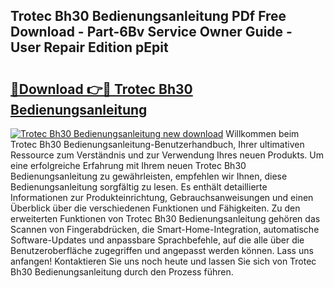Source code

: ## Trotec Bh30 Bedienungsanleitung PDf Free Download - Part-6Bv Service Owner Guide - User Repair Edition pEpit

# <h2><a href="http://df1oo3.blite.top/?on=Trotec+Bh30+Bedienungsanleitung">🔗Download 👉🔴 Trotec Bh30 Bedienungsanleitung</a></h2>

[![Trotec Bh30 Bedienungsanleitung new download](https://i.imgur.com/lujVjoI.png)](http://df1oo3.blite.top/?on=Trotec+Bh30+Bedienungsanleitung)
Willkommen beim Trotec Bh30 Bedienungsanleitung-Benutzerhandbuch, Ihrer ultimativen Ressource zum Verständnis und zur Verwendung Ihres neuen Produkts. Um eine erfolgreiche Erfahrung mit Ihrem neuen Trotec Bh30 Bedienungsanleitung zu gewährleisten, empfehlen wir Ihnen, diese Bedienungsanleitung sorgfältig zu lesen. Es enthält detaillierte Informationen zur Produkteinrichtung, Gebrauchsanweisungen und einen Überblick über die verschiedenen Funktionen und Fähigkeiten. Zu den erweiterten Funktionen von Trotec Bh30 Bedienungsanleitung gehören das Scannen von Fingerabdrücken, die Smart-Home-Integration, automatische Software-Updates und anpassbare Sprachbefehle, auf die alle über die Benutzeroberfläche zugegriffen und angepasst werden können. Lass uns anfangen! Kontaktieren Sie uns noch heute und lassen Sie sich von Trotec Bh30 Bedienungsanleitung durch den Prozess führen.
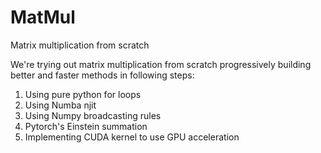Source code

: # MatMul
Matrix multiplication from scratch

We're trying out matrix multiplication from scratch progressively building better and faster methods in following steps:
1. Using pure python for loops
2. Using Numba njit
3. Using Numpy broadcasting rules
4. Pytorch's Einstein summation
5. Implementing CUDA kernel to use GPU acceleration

---

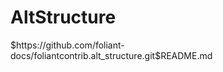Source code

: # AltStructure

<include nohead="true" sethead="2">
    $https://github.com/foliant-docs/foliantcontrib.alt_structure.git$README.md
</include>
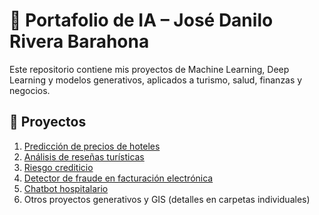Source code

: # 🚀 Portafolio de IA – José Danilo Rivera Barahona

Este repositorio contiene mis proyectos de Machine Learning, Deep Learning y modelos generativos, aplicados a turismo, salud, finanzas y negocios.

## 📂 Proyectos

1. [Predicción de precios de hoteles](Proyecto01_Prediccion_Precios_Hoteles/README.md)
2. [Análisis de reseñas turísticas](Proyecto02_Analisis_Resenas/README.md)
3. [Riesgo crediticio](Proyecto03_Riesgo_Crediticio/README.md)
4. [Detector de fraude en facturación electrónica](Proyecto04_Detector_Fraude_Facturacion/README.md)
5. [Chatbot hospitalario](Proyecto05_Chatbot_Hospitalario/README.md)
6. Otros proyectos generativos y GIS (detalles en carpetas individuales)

---

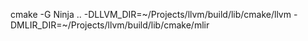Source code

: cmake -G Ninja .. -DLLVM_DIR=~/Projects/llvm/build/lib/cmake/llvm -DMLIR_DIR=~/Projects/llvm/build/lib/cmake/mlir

Goal of the exercise:
Taking the entries above, write out exactly each line from the one holding "1. [Predicción de" to the one holding "3. [Riesgo crediticio](Proyecto03_Riesgo_Crediticio/README.md)", both included, and stop there.

Response to this task:
1. [Predicción de precios de hoteles](Proyecto01_Prediccion_Precios_Hoteles/README.md)
2. [Análisis de reseñas turísticas](Proyecto02_Analisis_Resenas/README.md)
3. [Riesgo crediticio](Proyecto03_Riesgo_Crediticio/README.md)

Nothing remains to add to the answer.